Study characteristics
Methods Feasibility and impact of implementing a private care system's diabetes quality improvement intervention in the safety net: a cluster‐randomized trial
Clustered RCT (11 clusters and NR providers), conducted in 1) The 11 study community health centres (CHCs) are ambulatory primary care clinics managed by 3 Federally Qualified Health Center (FQHC) systems in the Portland, Oregon metropolitan area. All are members of Oregon Community Health Information Network (OCHIN, Inc.), a non‐profit organisation that provides health information technology to safety net clinics. 2) The intervention is a system‐ and clinic‐level QI intervention (iterative, stakeholder‐driven process). In United States of America.
2 arms: 1. Control (late clinics) (control arm) and 2. Intervention (early clinics: cardioprotective prescribing) (intervention arm)
Participants Control arm N: 1179
Intervention arm N: 1446, NA, NA
Diabetes type: 4
Mean age: NR ± 8.6
% Male: 40.32
Longest follow‐up: 12 months
Interventions Control arm: (late clinics)
Intervention arm: (early clinics: cardioprotective prescribing)
1) Audit and feedback
2) Clinician education
3) Clinician reminder
4) Patient education
Outcomes Lipid‐lowering drugs
Antihypertensive drug
Funding source National Heart, Lung & Blood Institute, 1R18HL095481‐01A1
Notes
Risk of bias
Bias Authors' judgement Support for judgement
Random sequence generation (selection bias) Unclear risk Not reported. Cluster‐randomisation was used because this is a clinic‐level intervention with clinic‐level outcomes. Randomisation was matched on size of the clinics’ patient population and the FQHC system operating the clinic.
Allocation concealment (selection bias) Low risk Clustered RCT.
Provider's baseline characteristics (selection bias) Unclear risk 11 community health centres (CHCs) were randomised with 6 “early” CHCs implementing the intervention 1 year before 5 “late” CHCs. No data on CHCs' characteristics are reported in each arm at baseline.
Patient's baseline characteristics (selection bias) Low risk Percentage of CVD, age and gender are similar between control and intervention arms at baseline (June 2011, Table 2). Nothing about possible differences in text are provided. 
Patient's baseline outcomes (selection bias) Low risk Percentage of patients with active prescription for ACE/ARB, statin at baseline (June 2011): intervention: 49.9%, control: 45.4%. Percentage of patients with active prescription for statin at baseline (June 2011): intervention: 51.6%, control: 47.8%. Similar % between control and intervention at baseline, nothing reported in text about possible differences.

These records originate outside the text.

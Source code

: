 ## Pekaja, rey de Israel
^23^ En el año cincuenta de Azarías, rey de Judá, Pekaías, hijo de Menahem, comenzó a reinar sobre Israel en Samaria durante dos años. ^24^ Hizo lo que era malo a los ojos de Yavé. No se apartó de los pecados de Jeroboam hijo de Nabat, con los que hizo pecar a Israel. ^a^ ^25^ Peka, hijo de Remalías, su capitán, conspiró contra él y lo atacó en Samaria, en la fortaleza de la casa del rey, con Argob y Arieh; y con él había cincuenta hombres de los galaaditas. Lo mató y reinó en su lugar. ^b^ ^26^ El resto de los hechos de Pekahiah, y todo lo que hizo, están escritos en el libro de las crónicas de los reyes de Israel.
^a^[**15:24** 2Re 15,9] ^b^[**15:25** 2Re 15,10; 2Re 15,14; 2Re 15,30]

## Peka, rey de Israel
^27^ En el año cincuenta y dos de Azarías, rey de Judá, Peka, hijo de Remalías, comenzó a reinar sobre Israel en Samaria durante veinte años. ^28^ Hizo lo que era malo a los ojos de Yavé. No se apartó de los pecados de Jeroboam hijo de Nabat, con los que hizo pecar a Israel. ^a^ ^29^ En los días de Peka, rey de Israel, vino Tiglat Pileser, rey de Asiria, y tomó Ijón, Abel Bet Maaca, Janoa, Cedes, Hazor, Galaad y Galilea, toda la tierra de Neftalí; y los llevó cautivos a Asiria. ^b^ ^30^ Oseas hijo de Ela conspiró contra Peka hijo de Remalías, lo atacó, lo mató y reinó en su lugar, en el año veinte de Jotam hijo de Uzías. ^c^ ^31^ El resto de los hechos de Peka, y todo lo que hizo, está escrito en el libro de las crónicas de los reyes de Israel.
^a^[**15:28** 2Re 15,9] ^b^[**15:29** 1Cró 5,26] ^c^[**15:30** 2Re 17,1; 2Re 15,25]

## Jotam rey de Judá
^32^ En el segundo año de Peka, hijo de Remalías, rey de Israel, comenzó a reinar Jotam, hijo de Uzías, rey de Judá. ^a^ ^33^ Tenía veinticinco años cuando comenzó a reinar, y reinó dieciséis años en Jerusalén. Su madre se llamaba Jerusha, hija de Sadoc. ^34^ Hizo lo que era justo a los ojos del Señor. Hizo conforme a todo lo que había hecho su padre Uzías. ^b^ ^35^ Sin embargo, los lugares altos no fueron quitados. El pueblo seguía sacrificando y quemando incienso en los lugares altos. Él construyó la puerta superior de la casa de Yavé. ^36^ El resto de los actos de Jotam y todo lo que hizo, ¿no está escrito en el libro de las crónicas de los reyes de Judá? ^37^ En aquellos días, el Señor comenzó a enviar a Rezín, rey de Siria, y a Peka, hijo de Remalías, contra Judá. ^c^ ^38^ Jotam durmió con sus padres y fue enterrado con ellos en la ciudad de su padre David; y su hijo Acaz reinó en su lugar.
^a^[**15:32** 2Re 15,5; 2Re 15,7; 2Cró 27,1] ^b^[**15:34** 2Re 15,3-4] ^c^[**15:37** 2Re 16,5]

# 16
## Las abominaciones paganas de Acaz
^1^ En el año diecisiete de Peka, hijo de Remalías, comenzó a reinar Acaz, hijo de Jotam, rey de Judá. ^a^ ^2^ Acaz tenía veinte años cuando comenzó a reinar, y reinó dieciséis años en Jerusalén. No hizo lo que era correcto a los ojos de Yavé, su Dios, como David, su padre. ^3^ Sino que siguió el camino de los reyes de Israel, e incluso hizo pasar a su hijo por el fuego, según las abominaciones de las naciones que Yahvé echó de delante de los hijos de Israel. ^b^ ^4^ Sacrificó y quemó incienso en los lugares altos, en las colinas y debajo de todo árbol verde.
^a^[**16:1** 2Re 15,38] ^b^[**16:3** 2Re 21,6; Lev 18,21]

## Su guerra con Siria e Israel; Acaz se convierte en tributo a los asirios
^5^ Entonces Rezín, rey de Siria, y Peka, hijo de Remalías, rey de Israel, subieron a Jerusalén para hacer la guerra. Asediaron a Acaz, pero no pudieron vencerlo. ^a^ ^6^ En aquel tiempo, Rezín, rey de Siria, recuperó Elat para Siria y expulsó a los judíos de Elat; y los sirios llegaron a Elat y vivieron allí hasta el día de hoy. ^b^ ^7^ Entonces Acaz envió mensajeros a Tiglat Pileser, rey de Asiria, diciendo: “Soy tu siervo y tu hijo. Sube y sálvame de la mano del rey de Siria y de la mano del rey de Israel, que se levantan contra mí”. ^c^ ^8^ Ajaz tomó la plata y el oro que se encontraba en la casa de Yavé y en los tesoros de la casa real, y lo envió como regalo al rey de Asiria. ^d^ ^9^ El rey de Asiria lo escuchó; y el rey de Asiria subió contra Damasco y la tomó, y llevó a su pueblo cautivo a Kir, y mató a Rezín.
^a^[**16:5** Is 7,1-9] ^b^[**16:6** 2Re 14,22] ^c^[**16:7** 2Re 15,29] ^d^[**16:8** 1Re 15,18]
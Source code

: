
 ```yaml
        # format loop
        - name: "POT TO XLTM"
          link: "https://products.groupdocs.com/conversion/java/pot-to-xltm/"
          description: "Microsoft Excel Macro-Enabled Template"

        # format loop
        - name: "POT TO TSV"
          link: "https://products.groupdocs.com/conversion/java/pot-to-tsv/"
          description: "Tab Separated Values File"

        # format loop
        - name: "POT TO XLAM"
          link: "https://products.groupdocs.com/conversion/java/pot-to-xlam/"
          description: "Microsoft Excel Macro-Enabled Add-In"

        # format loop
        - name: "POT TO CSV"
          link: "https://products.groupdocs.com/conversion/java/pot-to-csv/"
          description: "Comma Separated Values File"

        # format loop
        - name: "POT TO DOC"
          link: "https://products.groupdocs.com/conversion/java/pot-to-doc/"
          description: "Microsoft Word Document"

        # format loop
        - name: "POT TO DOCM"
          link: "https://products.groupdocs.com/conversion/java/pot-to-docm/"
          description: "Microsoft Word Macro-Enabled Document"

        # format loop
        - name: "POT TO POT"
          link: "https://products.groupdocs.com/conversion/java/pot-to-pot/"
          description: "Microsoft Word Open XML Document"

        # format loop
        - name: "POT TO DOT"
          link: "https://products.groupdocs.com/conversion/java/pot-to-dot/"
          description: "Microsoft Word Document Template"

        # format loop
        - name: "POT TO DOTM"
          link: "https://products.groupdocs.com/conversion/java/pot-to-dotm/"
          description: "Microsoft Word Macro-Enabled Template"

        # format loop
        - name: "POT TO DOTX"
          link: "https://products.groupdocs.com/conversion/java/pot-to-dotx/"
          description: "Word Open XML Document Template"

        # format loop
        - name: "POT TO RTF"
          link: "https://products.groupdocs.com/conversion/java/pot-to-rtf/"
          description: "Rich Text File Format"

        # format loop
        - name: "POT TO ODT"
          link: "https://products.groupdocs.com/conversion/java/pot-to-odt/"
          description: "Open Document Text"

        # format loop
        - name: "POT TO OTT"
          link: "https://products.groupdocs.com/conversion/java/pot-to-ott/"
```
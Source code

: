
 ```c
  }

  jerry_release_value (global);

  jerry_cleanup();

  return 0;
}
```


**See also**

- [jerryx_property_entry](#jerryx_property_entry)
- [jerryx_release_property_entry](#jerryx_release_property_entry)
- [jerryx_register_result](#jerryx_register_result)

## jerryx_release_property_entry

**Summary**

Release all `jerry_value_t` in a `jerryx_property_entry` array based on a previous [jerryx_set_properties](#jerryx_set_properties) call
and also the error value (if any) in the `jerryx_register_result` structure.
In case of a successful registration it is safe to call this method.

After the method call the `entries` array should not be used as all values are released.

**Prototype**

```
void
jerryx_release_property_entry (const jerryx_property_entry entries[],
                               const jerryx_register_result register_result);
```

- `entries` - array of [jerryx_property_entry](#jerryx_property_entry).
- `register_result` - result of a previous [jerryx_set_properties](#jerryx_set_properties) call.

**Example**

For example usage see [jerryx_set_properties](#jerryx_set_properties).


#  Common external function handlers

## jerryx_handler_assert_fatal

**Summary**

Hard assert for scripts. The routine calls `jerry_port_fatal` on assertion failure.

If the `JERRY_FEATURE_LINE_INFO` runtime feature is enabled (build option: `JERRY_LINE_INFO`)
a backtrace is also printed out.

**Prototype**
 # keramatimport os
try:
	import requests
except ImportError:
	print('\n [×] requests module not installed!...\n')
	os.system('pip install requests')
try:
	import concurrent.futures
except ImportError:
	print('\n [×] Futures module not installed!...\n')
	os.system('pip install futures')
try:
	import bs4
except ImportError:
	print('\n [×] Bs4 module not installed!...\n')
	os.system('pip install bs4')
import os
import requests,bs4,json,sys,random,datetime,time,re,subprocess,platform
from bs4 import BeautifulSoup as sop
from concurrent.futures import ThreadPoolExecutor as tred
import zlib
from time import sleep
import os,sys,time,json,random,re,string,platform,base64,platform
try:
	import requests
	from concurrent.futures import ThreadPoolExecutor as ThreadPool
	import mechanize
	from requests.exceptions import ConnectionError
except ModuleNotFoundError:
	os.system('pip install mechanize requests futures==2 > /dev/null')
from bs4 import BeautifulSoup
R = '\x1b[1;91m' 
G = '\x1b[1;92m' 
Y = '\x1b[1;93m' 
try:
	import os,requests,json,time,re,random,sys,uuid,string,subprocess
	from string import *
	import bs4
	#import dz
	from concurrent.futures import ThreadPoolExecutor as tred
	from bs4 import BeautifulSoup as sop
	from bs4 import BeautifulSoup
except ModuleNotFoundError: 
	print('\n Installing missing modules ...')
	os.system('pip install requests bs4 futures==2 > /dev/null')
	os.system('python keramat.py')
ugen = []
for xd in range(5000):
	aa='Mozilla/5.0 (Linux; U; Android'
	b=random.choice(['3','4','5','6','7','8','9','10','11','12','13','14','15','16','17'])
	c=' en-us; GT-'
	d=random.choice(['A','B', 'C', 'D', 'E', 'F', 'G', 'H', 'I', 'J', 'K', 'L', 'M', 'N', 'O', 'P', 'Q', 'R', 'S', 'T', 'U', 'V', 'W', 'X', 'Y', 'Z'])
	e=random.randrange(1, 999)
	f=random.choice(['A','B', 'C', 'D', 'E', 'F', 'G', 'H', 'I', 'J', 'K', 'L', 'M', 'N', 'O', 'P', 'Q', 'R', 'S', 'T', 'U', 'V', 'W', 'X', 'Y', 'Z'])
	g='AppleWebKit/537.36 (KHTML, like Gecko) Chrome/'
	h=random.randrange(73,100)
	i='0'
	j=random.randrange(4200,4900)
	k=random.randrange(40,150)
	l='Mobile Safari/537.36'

Incomplete outcome data (attrition bias) High risk They have more people at the end of the intervention than at baseline (control: 1179 to 1436 (+21.8%), intervention: 1446 to 1599 (+10.6%). Increases not balanced.
Blinding of participants and personnel (performance bias) and of outcome assessors (detection bias) Low risk Objective outcomes. Data for cardioprotective prescription was extracted from electronic health record (EHR).
Selective reporting (reporting bias) High risk Retrospectively registered protocol (first posted 24 November 2014 and the study began in May 2010). Protocol does not mention percent appropriately prescribed statins only.
Risk of contamination (other bias) High risk Clustered RCT. However, some patients and providers likely “crossed over” from early to late clinics during the study year, even though the intervention components were only activated for staff at specified clinics per our randomisation strategy; this is because a small percentage of CHC staff served patients at both early and late clinics, and the point‐of‐care alerts were seen by early CHC providers regardless of where they provided care.
Other bias Low risk No evidence of other bias.